25, 50, and 75 Years Ago
November 3, 1989
Two days following the most massive political march seen in decades in East Germany, head-of-state Erich Honecker resigned.

The protest of 100,000 on October 16 in the city of Leipzig overshadowed a demonstration a week earlier of 50,000. “We want new leaders!” and “We want reforms!” were popular chants at the march. Protesters carried signs calling for greater freedom of the press, unrestricted travel and free elections.

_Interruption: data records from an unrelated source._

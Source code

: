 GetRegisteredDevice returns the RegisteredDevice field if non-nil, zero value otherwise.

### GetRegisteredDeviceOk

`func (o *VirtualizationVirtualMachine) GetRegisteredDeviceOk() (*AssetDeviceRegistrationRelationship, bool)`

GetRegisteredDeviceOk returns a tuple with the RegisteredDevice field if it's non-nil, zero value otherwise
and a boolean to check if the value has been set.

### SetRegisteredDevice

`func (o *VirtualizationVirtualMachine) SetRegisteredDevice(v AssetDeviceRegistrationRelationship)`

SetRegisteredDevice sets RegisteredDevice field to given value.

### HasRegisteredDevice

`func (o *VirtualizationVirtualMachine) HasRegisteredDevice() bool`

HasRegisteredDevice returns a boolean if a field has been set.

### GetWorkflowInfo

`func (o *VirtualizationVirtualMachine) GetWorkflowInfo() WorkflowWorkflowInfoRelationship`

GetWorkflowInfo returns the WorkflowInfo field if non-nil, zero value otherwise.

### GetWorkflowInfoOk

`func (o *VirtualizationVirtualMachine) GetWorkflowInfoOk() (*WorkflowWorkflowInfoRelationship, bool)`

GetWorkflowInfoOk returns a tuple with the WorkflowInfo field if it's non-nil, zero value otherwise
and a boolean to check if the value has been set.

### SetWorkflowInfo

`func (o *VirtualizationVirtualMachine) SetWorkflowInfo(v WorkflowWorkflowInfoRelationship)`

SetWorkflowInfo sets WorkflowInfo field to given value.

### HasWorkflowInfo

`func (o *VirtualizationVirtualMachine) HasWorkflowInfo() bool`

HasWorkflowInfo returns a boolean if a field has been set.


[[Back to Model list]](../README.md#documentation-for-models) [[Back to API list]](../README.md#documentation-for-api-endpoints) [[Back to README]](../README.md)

The size of the protests grew rapidly following the mass departure to West Germany of more than 23,000 East Germans during September and early October. The government responded to the wave of emigration by restricting travel outside the country to those with approved visas.

November 2, 1964

A staple of both Johnson’s and Goldwater’s campaigns is enmity to the Cuban Revolution. Clifton DeBerry, candidate of the Socialist Workers Party, calls for friendly and normal relations with Cuba.

On the “Issues and Answers” television program, broadcast over the ABC national network Oct. 25, DeBerry urged the withdrawal of U.S. troops from the naval base at Guantanamo, Cuba.

The U.S. base also came under fire from the conference of non-aligned nations which met in Cairo last month. Leaders from 47 nations were at the conference and signed a document urging the United States to “negotiate the evacuation of this base with the Cuban Government.”

November 3, 1939

MINNEAPOLIS, Oct. 30 — Twenty-five men and women go on trial today in Judge Joyce’s Federal court for their participation in the nation-wide WPA [Works Progress Administration] strike this summer.

The defendants are being tried formally under a provision of the Roosevelt-Woodrum Relief Law which makes it a crime to “interfere with” WPA workers. Actually, however, they are being tried under the Roosevelt-made law: “You can’t strike against the government.”

Where facts cannot be twisted to arouse the prejudices of a businessmen’s jury, the Federal prosecutor adds a “conspiracy” indictment, and the judge defines “conspiracy” in such broad terms that convictions can be voted by the jury without bothering about evidence.